Qui pour succéder à Abdoulaye Wade à la prochaine élection présidentielle sénégalaise prévue en février 2012? C’est la question à mille balles à laquelle bien des analystes, des observateurs et surtout des chancelleries établies à Dakar aimeraient trouver une réponse.

Pour le moment, la tâche semble ardue tant l’incertitude plane sur cette échéance décisive pour l’avenir du Sénégal. Au pouvoir depuis 11 ans, Wade s’est déclaré candidat à sa propre succession. Mais s’il avait pu l’emporter sans coup férir en 2007 avec une nette victoire au premier tour (55,90% des voix), il en est autrement cette fois-ci tant les obstacles qui se dressent sur son chemin sont nombreux —à commencer par son âge.

En 2012, Wade aura «officiellement» 86 ans, ce qui en fera l’un des doyens des chefs d’Etat de la planète, avec le dictateur zimbabwéen Robert Mugabe. En outre, beaucoup de ses compatriotes contestent la légalité d’un troisième mandat de Wade à la tête du pays et restent suspendus à la décision du Conseil constitutionnel, juridiction habilitée à valider ou invalider sa candidature et… présidée par un de ses proches. D’où la crainte exprimée par ses opposants d’un «syndrome Paul Yao Ndré», du nom du président du Conseil constitutionnel ivoirien pro-Gbagbo dont la décision de reconnaître la victoire de ce dernier avait précipité le pays dans la guerre.

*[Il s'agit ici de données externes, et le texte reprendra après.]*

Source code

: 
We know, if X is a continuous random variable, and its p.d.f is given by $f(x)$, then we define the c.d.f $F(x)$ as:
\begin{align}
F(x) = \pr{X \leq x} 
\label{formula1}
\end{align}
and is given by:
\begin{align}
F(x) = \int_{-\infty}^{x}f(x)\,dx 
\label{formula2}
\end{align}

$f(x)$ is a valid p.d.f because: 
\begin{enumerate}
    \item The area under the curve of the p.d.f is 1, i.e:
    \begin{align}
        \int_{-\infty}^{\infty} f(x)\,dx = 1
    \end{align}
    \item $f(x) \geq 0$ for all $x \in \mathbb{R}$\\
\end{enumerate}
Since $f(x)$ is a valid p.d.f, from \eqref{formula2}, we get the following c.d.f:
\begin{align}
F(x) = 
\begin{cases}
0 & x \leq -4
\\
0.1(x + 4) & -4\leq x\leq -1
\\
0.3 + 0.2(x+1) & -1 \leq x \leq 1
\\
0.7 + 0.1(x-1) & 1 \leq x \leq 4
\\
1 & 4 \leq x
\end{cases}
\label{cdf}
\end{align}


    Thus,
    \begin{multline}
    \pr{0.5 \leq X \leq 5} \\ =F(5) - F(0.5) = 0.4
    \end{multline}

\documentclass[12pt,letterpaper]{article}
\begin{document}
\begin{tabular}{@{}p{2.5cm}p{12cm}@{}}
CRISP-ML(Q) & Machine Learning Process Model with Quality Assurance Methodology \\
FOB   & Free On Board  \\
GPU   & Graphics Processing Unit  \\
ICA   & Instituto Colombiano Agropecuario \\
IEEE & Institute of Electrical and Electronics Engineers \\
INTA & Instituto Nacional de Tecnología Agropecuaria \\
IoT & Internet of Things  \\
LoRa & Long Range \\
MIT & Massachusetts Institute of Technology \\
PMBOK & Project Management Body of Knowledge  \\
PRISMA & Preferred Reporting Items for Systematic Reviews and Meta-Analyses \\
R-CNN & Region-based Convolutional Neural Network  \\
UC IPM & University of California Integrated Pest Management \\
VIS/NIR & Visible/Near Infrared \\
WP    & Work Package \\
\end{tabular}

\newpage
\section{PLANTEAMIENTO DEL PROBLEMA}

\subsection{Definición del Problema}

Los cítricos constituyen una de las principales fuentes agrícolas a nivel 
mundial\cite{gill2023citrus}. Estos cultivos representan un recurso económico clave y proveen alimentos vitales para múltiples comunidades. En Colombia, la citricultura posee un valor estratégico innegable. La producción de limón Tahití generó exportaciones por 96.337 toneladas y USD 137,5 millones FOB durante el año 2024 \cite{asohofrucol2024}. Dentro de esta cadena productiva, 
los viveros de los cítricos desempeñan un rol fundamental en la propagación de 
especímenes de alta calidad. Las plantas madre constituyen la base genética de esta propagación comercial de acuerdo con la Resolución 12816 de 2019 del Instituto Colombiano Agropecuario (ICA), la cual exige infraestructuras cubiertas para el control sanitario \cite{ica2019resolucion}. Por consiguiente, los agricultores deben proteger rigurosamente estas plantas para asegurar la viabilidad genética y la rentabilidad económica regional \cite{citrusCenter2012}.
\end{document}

Plus fâcheux pour Wade, la période de grâce semble être terminée depuis longtemps, avec des contestations tous azimuts de son régime. A commencer par le divorce avec les jeunes, qui avaient largement contribué à son avènement au pouvoir. L’image de Sénégalais fuyant la misère en s’entassant par milliers sur des barques de fortune pour trouver un hypothétique eldorado sur les plages espagnoles a fortement écorné l’image du chef de l’Etat.

Tribun populiste hors pair, Wade avait su trouver la bonne formule, en 2000, en demandant à des milliers de chômeurs de lever la main et de leur promettre un emploi. Une décennie plus tard, la désillusion chez cette couche de la population est grande comme en atteste l’irruption tonitruante sur la scène médiatique du mouvement «Y en a marre». Composée pour l’essentiel de rappeurs dont le fameux Fou Malade, ces activistes sont en train d’inciter des milliers de jeunes à s’inscrire sur les listes électorales en vue de sanctionner le pouvoir. Le régime prend très au sérieux cette menace en multipliant les manœuvres d’intimidation à l’endroit de «Y en marre».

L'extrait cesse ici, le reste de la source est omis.